Where interval_a, interval_b, id_a, id_b, obs_value_a, obs_value_b are numpy arrays that hold the individual IDs and time interval IDs for each row, and the observed counts for each individual.

I tried making this model even with some mock data that should match the priors relatively closely but I have the following issues with inference:

  • When I run the model with NUTS I get this “bad energy” error like in some other issues
  • I tried changing the init argument but the best I could do there was sampling which spent a really long time sampling and did not ultimately converge, I don’t think.
  • When I use a Metropolis sampler the model runs rather quickly but is unable to achieve estimates that look much like the “true” mock rates for each individual that I generated.

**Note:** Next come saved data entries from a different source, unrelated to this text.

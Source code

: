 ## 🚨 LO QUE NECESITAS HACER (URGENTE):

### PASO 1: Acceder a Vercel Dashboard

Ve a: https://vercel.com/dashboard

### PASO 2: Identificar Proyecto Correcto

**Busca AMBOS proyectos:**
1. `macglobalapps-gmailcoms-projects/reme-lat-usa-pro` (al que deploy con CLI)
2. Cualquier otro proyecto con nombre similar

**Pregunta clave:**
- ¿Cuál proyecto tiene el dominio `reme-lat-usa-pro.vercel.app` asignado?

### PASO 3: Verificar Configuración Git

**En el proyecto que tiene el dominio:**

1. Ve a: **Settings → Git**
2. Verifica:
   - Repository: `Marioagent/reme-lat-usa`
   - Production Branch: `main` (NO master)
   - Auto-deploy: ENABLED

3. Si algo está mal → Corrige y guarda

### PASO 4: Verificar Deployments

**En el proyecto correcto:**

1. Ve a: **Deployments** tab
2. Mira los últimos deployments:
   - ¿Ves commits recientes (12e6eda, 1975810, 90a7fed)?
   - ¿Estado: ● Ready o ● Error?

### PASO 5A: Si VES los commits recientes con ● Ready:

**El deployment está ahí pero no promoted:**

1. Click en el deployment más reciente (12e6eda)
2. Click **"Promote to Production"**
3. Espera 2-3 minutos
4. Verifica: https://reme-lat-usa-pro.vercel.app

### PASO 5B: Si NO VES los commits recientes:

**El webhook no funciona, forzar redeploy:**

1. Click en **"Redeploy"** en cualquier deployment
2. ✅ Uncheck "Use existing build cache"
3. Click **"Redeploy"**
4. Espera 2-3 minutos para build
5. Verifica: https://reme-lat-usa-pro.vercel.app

My question is: is my model obviously misspecified somewhere? Does someone have a good resource for a model like this where a Poisson parameter changes over time? I’d also appreciate more general tips on models involving Random Walk parameters - I’ve read Thomas’ blog post here and tried to follow a somewhat similar example.

Thanks,
Johannes

P.S. Let me know if this question is poorly written or the problem poorly stated and I can try to upload my notebook for anyone to check out/run.

You are not doing subtraction here?

Yeah I think a notebook would help - I would like to see how you generate the data etc.

Hi Junpeng,

Thanks for taking a look. I asked this question right before going into spotty internet access for a week, so I had to leave it hanging for a while, but if you’d still be willing to have a look at the notebook, I’d really appreciate it! You’re right that I set up the subtraction/addition backwards in the question but it was simpler for me to conceive of the whole thing using addition, so I just left it that way in the notebook (it shouldn’t matter, as long as the usage is consistent). The only upshot is that the interpretation of the parameters is opposite, so an individual with a positive subtraction parameter contributes negatively to the overall theta of their partner in a pair, as opposed to positively.

So running your notebook, here are my thoughts/debugging below:

  1. Metropolis, bad idea for complex model
  2. Use default sampling (with NUTS), get gradient error
  3. Check prior, sd in GaussianRandomWalk is likely too small, change to sd=1
  4. Sample seems to go well (ie it ran without returning error), but get The gelman-rubin statistic is larger than 1.4 for some parameters. warning.
  5. check trace for all parameters, the normalizing in
adds_est = pm.Deterministic("adds", adds_star - tt.tile(adds_star.mean(axis=1), (adds_star.shape[1], 1)).T)
subs_est = pm.Deterministic("subs", subs_star - tt.tile(subs_star.mean(axis=1), (subs_star.shape[1], 1)).T)

makes the model unidentifiable, commented it out and modify the code, reran model.

  1. still got warning, check trace and model still unidentifiable because of the subtraction/addition. Indeed the model is still over-specify (there are more parameters than needed).

I am not sure what is the best approach here, maybe check out how others model similar problem:

Thanks for pointers, Junpeng. I’ll look into them and let you know what I turn up.

FWIW, I thought that the lines where I subtract the interval-specific means were what made the model identifiable, rather than unidentifiable. The add/subtract parameters I think either need to be mean-zero, or else pegged to a “baseline” individual’s rate.